▸ **TASK**
Transcribe the records below exactly as they appear, omitting any pictures.

BEGIN GIVEN INFORMATION

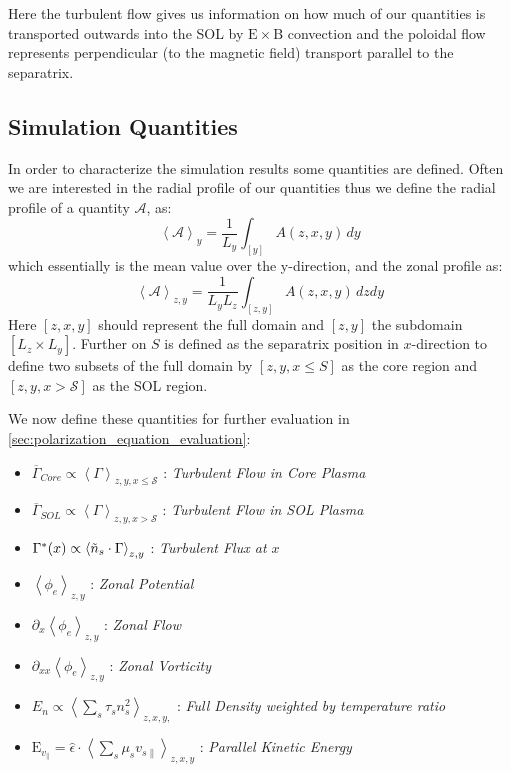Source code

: \documentclass[master.tex]{subfiles}
\newcommand{\meanxy}[1]{\left<#1\right>_{z,y}}
\begin{document}
Here the turbulent flow gives us information on how much of our quantities is transported outwards into the \ac{SOL} by $\mathrm{E}\times\mathrm{B}$ convection and the poloidal flow represents perpendicular (to the magnetic field) transport parallel to the separatrix.

\subsection{Simulation Quantities}\label{sec:simulation_quantities}



In order to characterize the simulation results some quantities are defined. Often we are interested in the radial profile of our quantities thus we define the radial profile of a quantity $\mathcal{A}$, as:
\begin{equation}
    \left<\mathcal{A}\right>_y = \frac{1}{L_y} \int_{[y]} A(z,x,y) \, dy
\end{equation}
which essentially is the mean value over the y-direction,
and the zonal profile as:
\begin{equation}
    \left<\mathcal{A}\right>_{z, y} =\frac{1}{L_yL_z} \int_{[z, y]} A(z,x,y) \, dzdy
\end{equation}
Here $[z,x,y]$ should represent the full domain and $[z,y]$ the subdomain $[L_z \times L_y]$. Further on $S$ is defined as the separatrix position in $x$-direction to define two subsets of the full domain by $[z,y,x\leq S]$ as the core region and $[z,y,x > \mathcal{S}]$ as the \ac{SOL} region.



We now define these quantities for further evaluation in \autoref{sec:polarization_equation_evaluation}:

\begin{itemize}
    \item $\overline{\Gamma}_{Core} \propto  \left<\Gamma\right>_{z,y, x \leq \mathcal{S}}$ : \textit{Turbulent Flow in Core Plasma}
    \item  $\overline{\Gamma}_{SOL} \propto  \left<\Gamma\right>_{z,y, x > \mathcal{S}}$ : \textit{Turbulent Flow in \ac{SOL} Plasma}
    \item $\Gamma^*(x) \propto \left<\Tilde{n}_s \cdot \Gamma\right>_{z,y}$ : \textit{Turbulent Flux at $x$}
    \item $\meanxy{\phi_e}$ : \textit{Zonal Potential}
    \item $\partial_x \meanxy{\phi_e}$ : \textit{Zonal Flow}
    \item $\partial_{xx}\meanxy{\phi_e}$ : \textit{Zonal Vorticity}
    \item $E_n \propto \left<\sum_s  \tau_s n_s^2 \right>_{z, x, y,}$ : \textit{Full Density weighted by temperature ratio}
    \item $\mathrm{E}_{v_\parallel} = \hat{\epsilon} \cdot \left<\sum_s \mu_s v_{s\parallel} \right>_{z, x, y}$ : \textit{Parallel Kinetic Energy}
\end{itemize}
\end{document}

END GIVEN INFORMATION

▸ **RESULT**
Source code

: \documentclass[master.tex]{subfiles}
\newcommand{\meanxy}[1]{\left<#1\right>_{z,y}}
\begin{document}
Here the turbulent flow gives us information on how much of our quantities is transported outwards into the \ac{SOL} by $\mathrm{E}\times\mathrm{B}$ convection and the poloidal flow represents perpendicular (to the magnetic field) transport parallel to the separatrix.

\subsection{Simulation Quantities}\label{sec:simulation_quantities}



In order to characterize the simulation results some quantities are defined. Often we are interested in the radial profile of our quantities thus we define the radial profile of a quantity $\mathcal{A}$, as:
\begin{equation}
    \left<\mathcal{A}\right>_y = \frac{1}{L_y} \int_{[y]} A(z,x,y) \, dy
\end{equation}
which essentially is the mean value over the y-direction,
and the zonal profile as:
\begin{equation}
    \left<\mathcal{A}\right>_{z, y} =\frac{1}{L_yL_z} \int_{[z, y]} A(z,x,y) \, dzdy
\end{equation}
Here $[z,x,y]$ should represent the full domain and $[z,y]$ the subdomain $[L_z \times L_y]$. Further on $S$ is defined as the separatrix position in $x$-direction to define two subsets of the full domain by $[z,y,x\leq S]$ as the core region and $[z,y,x > \mathcal{S}]$ as the \ac{SOL} region.



We now define these quantities for further evaluation in \autoref{sec:polarization_equation_evaluation}:

\begin{itemize}
    \item $\overline{\Gamma}_{Core} \propto  \left<\Gamma\right>_{z,y, x \leq \mathcal{S}}$ : \textit{Turbulent Flow in Core Plasma}
    \item  $\overline{\Gamma}_{SOL} \propto  \left<\Gamma\right>_{z,y, x > \mathcal{S}}$ : \textit{Turbulent Flow in \ac{SOL} Plasma}
    \item $\Gamma^*(x) \propto \left<\Tilde{n}_s \cdot \Gamma\right>_{z,y}$ : \textit{Turbulent Flux at $x$}
    \item $\meanxy{\phi_e}$ : \textit{Zonal Potential}
    \item $\partial_x \meanxy{\phi_e}$ : \textit{Zonal Flow}
    \item $\partial_{xx}\meanxy{\phi_e}$ : \textit{Zonal Vorticity}
    \item $E_n \propto \left<\sum_s  \tau_s n_s^2 \right>_{z, x, y,}$ : \textit{Full Density weighted by temperature ratio}
    \item $\mathrm{E}_{v_\parallel} = \hat{\epsilon} \cdot \left<\sum_s \mu_s v_{s\parallel} \right>_{z, x, y}$ : \textit{Parallel Kinetic Energy}
\end{itemize}
\end{document}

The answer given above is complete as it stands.